Un campione del suo calibro come passa dall’asfalto a ghiaia e fango?

"Tutto parte dall’argento vinto ai Mondiali di Treviso di tre anni fa. Una gara che ho provato a fare quando avevo in programma il Tour e mi è piaciuto l’ambiente: poi fra il mio sponsor Specialized e una serie di coincidenze andate al loro posto mi sono ritrovato a correre in questa disciplina che mi ha sempre affascinato".

La prossima?

"Al momento sono in Kansas,a Emporia, nelle lande desolate del grano per la Unbound 2024, una delle gare di Gravel più importanti in America. Oggi correrò la 200 miglia (circa 300 chilometri), ma c’è anche una distanza più lunga, circa 450 chilometri, praticamente tutti di sterrato".

Cosa le piace del gravel?

"Il modo di pedalare: è uno dei più avventurosi e romantici che si possano trovare".

Poi?

"L’approccio è molto goliardico. Funziona un po’ come le maratone delle grandi città, dove c’è una parte di ’pro’ che ha voglia di competere, e altri che si ritrovano il weekend per divertirsi e mettersi alla prova".

Cosa è cambiato rispetto ai suoi anni da professionista?

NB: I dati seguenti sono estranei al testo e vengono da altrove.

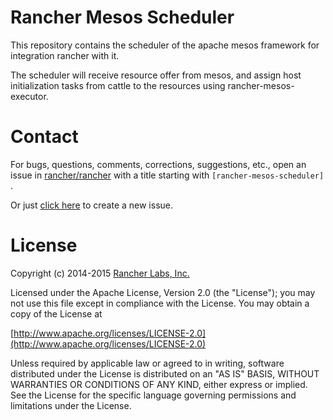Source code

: # Rancher Mesos Scheduler

This repository contains the scheduler of the apache mesos framework for integration rancher with it.

The scheduler will receive resource offer from mesos, and assign host initialization tasks from cattle to the resources using rancher-mesos-executor.

# Contact
For bugs, questions, comments, corrections, suggestions, etc., open an issue in
 [rancher/rancher](//github.com/rancher/rancher/issues) with a title starting with `[rancher-mesos-scheduler] `.

  Or just [click here](//github.com/rancher/rancher/issues/new?title=%5Brancher-mesos-scheduler%5D%20) to create a new issue.

# License
Copyright (c) 2014-2015 [Rancher Labs, Inc.](http://rancher.com)

Licensed under the Apache License, Version 2.0 (the "License");
you may not use this file except in compliance with the License.
You may obtain a copy of the License at

[http://www.apache.org/licenses/LICENSE-2.0](http://www.apache.org/licenses/LICENSE-2.0)

Unless required by applicable law or agreed to in writing, software
distributed under the License is distributed on an "AS IS" BASIS,
WITHOUT WARRANTIES OR CONDITIONS OF ANY KIND, either express or implied.
See the License for the specific language governing permissions and
limitations under the License.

"Ho passato una vita intera ad allenarmi e a inseguire record. Ora sto scoprendo il pedalare per il gusto di farlo e mettersi alla prova stando in salute. Agli eventi sai che comunque troverai persone con propensione alla fatica e passione, amici che si divertono il fine settimana in modo sano, perché anche un viaggio da Milano verso Cesenatico è gravel, se trovi le strade giuste".

Al Giro l’abbiamo vista in sella alla moto a seguire il gruppo, cosa le è piaciuto di più?

"Il bello è vedere e capire tutte le dinamiche della corsa senza però avere il mal di gambe. Si può capire quando una squadra medita un attacco, oppure se c’è chi viene messo in difficoltà dal vento".

E lei dal suo Giro cosa ha capito?

"Che stiamo forse vivendo il miglior ciclismo di sempre. Perché abbiamo grandissimi campioni come Pogacar, Van Der Poel o Vingegaard capaci di regalare uno spettacolo mai visto prima. Il dominio di Tadej poi è stato tutto tranne che noioso, perché con la sua personalità ha saputo dare pepe alla gara. Poi l’ultimo termometro, il sorriso dei bambini, se c’è quello vuol dire che tutto funziona".

Della truppa azzurra chi l’ha colpita di più?

"Tra gli italiani Tiberi ha confermato voglia di gareggiare da protagonista come aveva detto prima di partire. E lo ha fatto, a volte con coraggio e gambe, armato di lucidità e costanza. Poi c’è Giulio Pelizzari, che ha avuto grande coraggio oltre che gambe, capace di star calmo quando stava male, ha lottato per maglia blu. Sul Grappa è scattato davanti a tutti".

Cosa manca ancora al ciclismo secondo lei?

"Nel professionismo devo dire che funzionano benissimo comunicazione, divulgazione e investimenti. E’ diventato uno sport di grande rigore e piuttosto fashion: funziona. In ambito giovanile servirebbero più squadre e più gare per i ragazzini per partire già con lo slancio".